Golang 秒读 16GB 大文件

↓推荐关注↓

【导读】go读取大文件怎么做？本文巧妙使用bufio达成了读取大文件的目标，来看看如何实践吧！

现代计算机系统每天都会产生大量的数据，随着系统规模的增大，把产生的所有调试数据存储到数据库是不可行的，因为它们产生以后就不会被改变，只是用来分析和解决故障。因此把它存储在本地磁盘上是一个很好的办法。

在这我们打算使用GOLANG读取一个16GB大小，上百万行内容的txt或者log文件。跟我一起来吧。

LET‘s CODE

首先我们使用GO标准库中的os.File来打开文件

f, err := os.Open(fileName)
 if err != nil {
   fmt.Println("cannot able to read the file", err)
   return
 }
// UPDATE: close after checking error
defer file.Close()  //Do not forget to close the file

当文件被打开以后，我们有两个选择

逐行读取，这能帮助我们减少内存的使用，但会耗费大量的时间在IO上。
一次性读取整个文件到内存中进行处理，这将显著的增加内存使用，但是会节省大量的时间。

但是要注意，我们的文件大小是16GB，因此我们不可能把它一次性的加载到内存中。但是第一个选择也不适合，因为我们想在几秒内处理完成。

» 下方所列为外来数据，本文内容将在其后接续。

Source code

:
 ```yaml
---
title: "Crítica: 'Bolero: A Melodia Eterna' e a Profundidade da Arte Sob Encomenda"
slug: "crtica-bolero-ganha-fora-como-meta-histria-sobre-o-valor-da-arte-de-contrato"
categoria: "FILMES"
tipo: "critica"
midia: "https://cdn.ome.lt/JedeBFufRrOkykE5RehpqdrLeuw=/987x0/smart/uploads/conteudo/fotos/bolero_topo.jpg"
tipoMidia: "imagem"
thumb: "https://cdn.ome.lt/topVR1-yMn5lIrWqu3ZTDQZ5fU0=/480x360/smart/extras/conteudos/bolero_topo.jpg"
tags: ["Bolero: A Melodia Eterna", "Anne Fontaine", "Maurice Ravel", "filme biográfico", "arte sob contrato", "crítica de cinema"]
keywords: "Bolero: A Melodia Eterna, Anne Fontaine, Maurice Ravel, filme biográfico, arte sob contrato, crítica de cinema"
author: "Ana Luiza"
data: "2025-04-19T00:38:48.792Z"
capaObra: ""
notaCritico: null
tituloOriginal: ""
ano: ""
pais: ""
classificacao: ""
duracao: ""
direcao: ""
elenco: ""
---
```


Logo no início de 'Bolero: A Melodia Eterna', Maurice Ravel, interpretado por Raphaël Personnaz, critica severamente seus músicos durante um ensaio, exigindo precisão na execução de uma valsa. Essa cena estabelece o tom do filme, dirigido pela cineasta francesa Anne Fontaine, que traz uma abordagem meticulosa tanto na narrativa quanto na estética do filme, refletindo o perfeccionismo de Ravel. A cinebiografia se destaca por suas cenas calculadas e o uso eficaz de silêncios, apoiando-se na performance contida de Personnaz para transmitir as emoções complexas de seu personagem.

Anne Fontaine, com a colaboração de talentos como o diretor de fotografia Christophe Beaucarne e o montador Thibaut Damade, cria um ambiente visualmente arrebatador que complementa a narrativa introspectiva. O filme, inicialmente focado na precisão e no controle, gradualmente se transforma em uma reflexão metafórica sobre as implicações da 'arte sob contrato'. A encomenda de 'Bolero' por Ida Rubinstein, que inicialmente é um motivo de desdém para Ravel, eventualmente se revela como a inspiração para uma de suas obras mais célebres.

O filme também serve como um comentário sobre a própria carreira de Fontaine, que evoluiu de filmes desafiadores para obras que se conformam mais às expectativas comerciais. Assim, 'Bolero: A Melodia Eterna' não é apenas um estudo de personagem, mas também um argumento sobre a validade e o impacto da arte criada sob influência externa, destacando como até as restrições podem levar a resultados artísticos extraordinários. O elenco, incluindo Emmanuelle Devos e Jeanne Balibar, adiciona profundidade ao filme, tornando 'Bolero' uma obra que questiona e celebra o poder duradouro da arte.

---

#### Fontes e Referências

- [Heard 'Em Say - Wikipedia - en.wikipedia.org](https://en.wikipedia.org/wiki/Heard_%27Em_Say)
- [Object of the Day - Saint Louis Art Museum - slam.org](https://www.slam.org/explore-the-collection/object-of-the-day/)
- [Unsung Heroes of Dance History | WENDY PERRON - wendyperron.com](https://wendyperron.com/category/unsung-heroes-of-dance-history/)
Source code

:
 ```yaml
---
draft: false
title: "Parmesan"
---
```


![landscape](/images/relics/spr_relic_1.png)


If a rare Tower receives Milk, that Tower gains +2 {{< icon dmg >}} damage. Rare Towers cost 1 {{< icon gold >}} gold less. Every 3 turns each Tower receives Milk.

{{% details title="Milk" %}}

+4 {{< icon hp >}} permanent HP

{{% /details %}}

因此，仔细想想，我们也许还有第三个选择，我们不去一次性读取整个文件到内存中，而是分段读取，想想看GO的标准库中是不是有个bufio.NewReader()呢？

r := bufio.NewReader(f)
for {
  buf := make([]byte,4*1024) //the chunk size
  n, err := r.Read(buf) //loading chunk into buffer
  buf = buf[:n]
  if n == 0 {
       if err == io.EOF {
         break
       }
       if err != nil {
         fmt.Println(err)
         break
       }
       return err
    }
}

一旦我们有个一个分块，我们就可以开启一个goroutine去处理它。因此上面的代码可以做如下修改。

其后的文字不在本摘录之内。